Stored data entries —
● ● ●
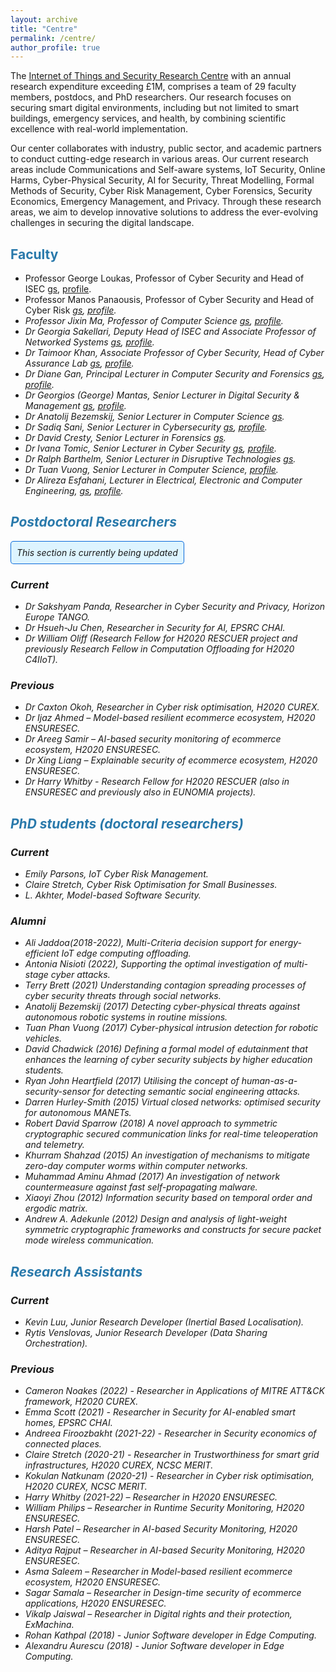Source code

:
 ```yaml
---
layout: archive
title: "Centre"
permalink: /centre/
author_profile: true
---
```


The [Internet of Things and Security Research Centre](https://www.gre.ac.uk/research/groups/isec) with an annual research expenditure exceeding £1M, comprises a team of 29 faculty members, postdocs, and PhD researchers. Our research focuses on securing smart digital environments, including but not limited to smart buildings, emergency services, and health, by combining scientific excellence with real-world implementation.

Our center collaborates with industry, public sector, and academic partners to conduct cutting-edge research in various areas. Our current research areas include Communications and Self-aware systems, IoT Security, Online Harms, Cyber-Physical Security, AI for Security, Threat Modelling, Formal Methods of Security, Cyber Risk Management, Cyber Forensics, Security Economics, Emergency Management, and Privacy. Through these research areas, we aim to develop innovative solutions to address the ever-evolving challenges in securing the digital landscape.

## <span style="color:#2979ab;">Faculty</span> 

- Professor George Loukas, Professor of Cyber Security and Head of ISEC <i class="ai ai-google-scholar"></i>[gs](https://scholar.google.com/citations?user=AfbIsPgAAAAJ&hl=en/i), [profile](https://www.gre.ac.uk/people/rep/faculty-of-engineering-and-science/george-loukas).
- Professor Manos Panaousis, Professor of Cyber Security and Head of Cyber Risk <i class="ai ai-google-scholar">[gs](https://scholar.google.com/citations?user=FRwRt24AAAAJ&hl=en&oi=ao), [profile](https://www.gre.ac.uk/people/rep/faculty-of-engineering-and-science/manos-panaousis). 
- Professor Jixin Ma, Professor of Computer Science <i class="ai ai-google-scholar">[gs](https://scholar.google.com/citations?user=nMKdeZIAAAAJ&hl=en&oi=ao), [profile](https://www.gre.ac.uk/people/rep/faculty-of-engineering-and-science/jixin-ma).
- Dr Georgia Sakellari, Deputy Head of ISEC and Associate Professor of Networked Systems <i class="ai ai-google-scholar">[gs](https://scholar.google.com/citations?user=LEShwBYAAAAJ&hl=en&oi=ao), [profile](https://www.gre.ac.uk/people/rep/faculty-of-engineering-and-science/georgia-sakellari). 
- Dr Taimoor Khan, Associate Professor of Cyber Security, Head of Cyber Assurance Lab <i class="ai ai-google-scholar">[gs](https://scholar.google.com/citations?user=maVZheoAAAAJ&hl=en&oi=ao), [profile](https://www.gre.ac.uk/people/rep/faculty-of-engineering-and-science/muhammad-taimoor-khan).
- Dr Diane Gan, Principal Lecturer in Computer Security and Forensics <i class="ai ai-google-scholar">[gs](https://scholar.google.com/citations?user=AiwNvmUAAAAJ&hl=en&oi=ao), [profile](https://www.gre.ac.uk/people/rep/faculty-of-engineering-and-science/diane-gan). 
- Dr Georgios (George) Mantas, Senior Lecturer in Digital Security & Management <i class="ai ai-google-scholar">[gs](https://scholar.google.com/citations?hl=en&user=yUlhSfQAAAAJ&view_op=list_works&sortby=pubdate), [profile](https://www.gre.ac.uk/people/rep/faculty-of-engineering-and-science/georgios-mantas). 
- Dr Anatolij Bezemskij, Senior Lecturer in Computer Science <i class="ai ai-google-scholar">[gs](https://scholar.google.com/citations?user=POdWFs8AAAAJ&hl=en&oi=ao).
- Dr Sadiq Sani, Senior Lecturer in Cybersecurity <i class="ai ai-google-scholar">[gs](https://scholar.google.com/citations?hl=en&user=4mxGXzoAAAAJ&view_op=list_works&sortby=pubdate), [profile](https://www.gre.ac.uk/people/rep/faculty-of-engineering-and-science/dr-sadiq-sani).
- Dr David Cresty, Senior Lecturer in Forensics <i class="ai ai-google-scholar">[gs](https://scholar.google.com/citations?user=OuEvcD4AAAAJ&hl=en&oi=ao). 
- Dr Ivana Tomic, Senior Lecturer in Cyber Security <i class="ai ai-google-scholar">[gs](https://scholar.google.com/citations?user=2c60tAYAAAAJ&hl=en&oi=ao), [profile](https://www.gre.ac.uk/people/rep/faculty-of-engineering-and-science/dr-ivana-tomic).
- Dr Ralph Barthelm, Senior Lecturer in Disruptive Technologies <i class="ai ai-google-scholar">[gs](https://scholar.google.com/citations?user=AiwNvmUAAAAJ&hl=en&oi=ao). 
- Dr Tuan Vuong, Senior Lecturer in Computer Science, [profile](https://www.gre.ac.uk/people/rep/faculty-of-engineering-and-science/tuan-vuong).
- Dr Alireza Esfahani, Lecturer in Electrical, Electronic and Computer Engineering, <i class="ai ai-google-scholar">[gs](https://scholar.google.pt/citations?hl=en&user=QknLal8AAAAJ&view_op=list_works&sortby=pubdate), [profile](https://www.gre.ac.uk/people/rep/faculty-of-engineering-and-science/tuan-vuong). 


## <span style="color:#2979ab;">Postdoctoral Researchers</span>  

<div style="background-color: #ddf4ff; padding: 10px; border-radius: 5px; display: inline-block; box-shadow: inset 0 0 0 1px #0969da;">
This section is currently being updated
</div>

### Current
- Dr Sakshyam Panda, Researcher in Cyber Security and Privacy, Horizon Europe TANGO. 
- Dr Hsueh-Ju Chen, Researcher in Security for AI, EPSRC CHAI.
- Dr William Oliff (Research Fellow for H2020 RESCUER project and previously Research Fellow in Computation Offloading for H2020 C4IIoT).

### Previous
- Dr Caxton Okoh, Researcher in Cyber risk optimisation, H2020 CUREX.
- Dr Ijaz Ahmed – Model-based resilient ecommerce ecosystem, H2020 ENSURESEC.
- Dr Areeg Samir – AI-based security monitoring of ecommerce ecosystem, H2020 ENSURESEC.
- Dr Xing Liang –  Explainable security of ecommerce ecosystem, H2020 ENSURESEC.
- Dr Harry Whitby - Research Fellow for H2020 RESCUER (also in ENSURESEC and previously also in EUNOMIA projects).


## <span style="color:#2979ab;">PhD students (doctoral researchers)</span> 
### Current
- Emily Parsons, IoT Cyber Risk Management. 
- Claire Stretch, Cyber Risk Optimisation for Small Businesses.
- L. Akhter, Model-based Software Security.

### Alumni
- Ali Jaddoa(2018-2022), Multi-Criteria decision support for energy-efficient IoT edge computing offloading. 
- Antonia Nisioti (2022), Supporting the optimal investigation of multi-stage cyber attacks. 
- Terry Brett (2021) Understanding contagion spreading processes of cyber security threats through social networks.
- Anatolij Bezemskij (2017) Detecting cyber-physical threats against autonomous robotic systems in routine missions. 
- Tuan Phan Vuong (2017) Cyber-physical intrusion detection for robotic vehicles. 
- David Chadwick (2016) Defining a formal model of edutainment that enhances the learning of cyber security subjects by higher education students.
- Ryan John Heartfield (2017) Utilising the concept of human-as-a-security-sensor for detecting semantic social engineering attacks. 
- Darren Hurley-Smith (2015) Virtual closed networks: optimised security for autonomous MANETs. 
- Robert David Sparrow (2018) A novel approach to symmetric cryptographic secured communication links for real-time teleoperation and telemetry. 
- Khurram Shahzad (2015) An investigation of mechanisms to mitigate zero-day computer worms within computer networks. 
- Muhammad Aminu Ahmad (2017) An investigation of network countermeasure against fast self-propagating malware. 
- Xiaoyi Zhou (2012) Information security based on temporal order and ergodic matrix.
- Andrew A. Adekunle (2012) Design and analysis of light-weight symmetric cryptographic frameworks and constructs for secure packet mode wireless communication. 


## <span style="color:#2979ab;">Research Assistants</span> 

### Current
- Kevin Luu, Junior Research Developer (Inertial Based Localisation).
- Rytis Venslovas, Junior Research Developer (Data Sharing Orchestration).


### Previous
- Cameron Noakes (2022) - Researcher in Applications of MITRE ATT&CK framework, H2020 CUREX.
- Emma Scott (2021) - Researcher in Security for AI-enabled smart homes, EPSRC CHAI. 
- Andreea Firoozbakht (2021-22) - Researcher in Security economics of connected places.
- Claire Stretch (2020-21) - Researcher in Trustworthiness for smart grid infrastructures, H2020 CUREX, NCSC MERIT.
- Kokulan Natkunam (2020-21) - Researcher in Cyber risk optimisation, H2020 CUREX, NCSC MERIT.
- Harry Whitby (2021-22) – Researcher in H2020 ENSURESEC.
- William Philips  – Researcher in Runtime Security Monitoring, H2020 ENSURESEC.
- Harsh Patel – Researcher in AI-based Security Monitoring, H2020 ENSURESEC.
- Aditya Rajput – Researcher in AI-based Security Monitoring, H2020 ENSURESEC.
- Asma Saleem – Researcher in Model-based resilient ecommerce ecosystem, H2020 ENSURESEC.
- Sagar Samala – Researcher in Design-time security of ecommerce applications, H2020 ENSURESEC.
- Vikalp Jaiswal – Researcher in Digital rights and their protection, ExMachina.
- Rohan Kathpal (2018) - Junior Software developer in Edge Computing.
- Alexandru Aurescu (2018) - Junior Software developer in Edge Computing.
● ● ●
Problem requirements — When you reach the line with "- Dr Areeg Samir" in the records above, start writing out lines exactly, and stop once the line with "- Xiaoyi Zhou" has been written; include nothing else.

Result of this task —
- Dr Areeg Samir – AI-based security monitoring of ecommerce ecosystem, H2020 ENSURESEC.
- Dr Xing Liang –  Explainable security of ecommerce ecosystem, H2020 ENSURESEC.
- Dr Harry Whitby - Research Fellow for H2020 RESCUER (also in ENSURESEC and previously also in EUNOMIA projects).


## <span style="color:#2979ab;">PhD students (doctoral researchers)</span> 
### Current
- Emily Parsons, IoT Cyber Risk Management. 
- Claire Stretch, Cyber Risk Optimisation for Small Businesses.
- L. Akhter, Model-based Software Security.

### Alumni
- Ali Jaddoa(2018-2022), Multi-Criteria decision support for energy-efficient IoT edge computing offloading. 
- Antonia Nisioti (2022), Supporting the optimal investigation of multi-stage cyber attacks. 
- Terry Brett (2021) Understanding contagion spreading processes of cyber security threats through social networks.
- Anatolij Bezemskij (2017) Detecting cyber-physical threats against autonomous robotic systems in routine missions. 
- Tuan Phan Vuong (2017) Cyber-physical intrusion detection for robotic vehicles. 
- David Chadwick (2016) Defining a formal model of edutainment that enhances the learning of cyber security subjects by higher education students.
- Ryan John Heartfield (2017) Utilising the concept of human-as-a-security-sensor for detecting semantic social engineering attacks. 
- Darren Hurley-Smith (2015) Virtual closed networks: optimised security for autonomous MANETs. 
- Robert David Sparrow (2018) A novel approach to symmetric cryptographic secured communication links for real-time teleoperation and telemetry. 
- Khurram Shahzad (2015) An investigation of mechanisms to mitigate zero-day computer worms within computer networks. 
- Muhammad Aminu Ahmad (2017) An investigation of network countermeasure against fast self-propagating malware. 
- Xiaoyi Zhou (2012) Information security based on temporal order and ergodic matrix.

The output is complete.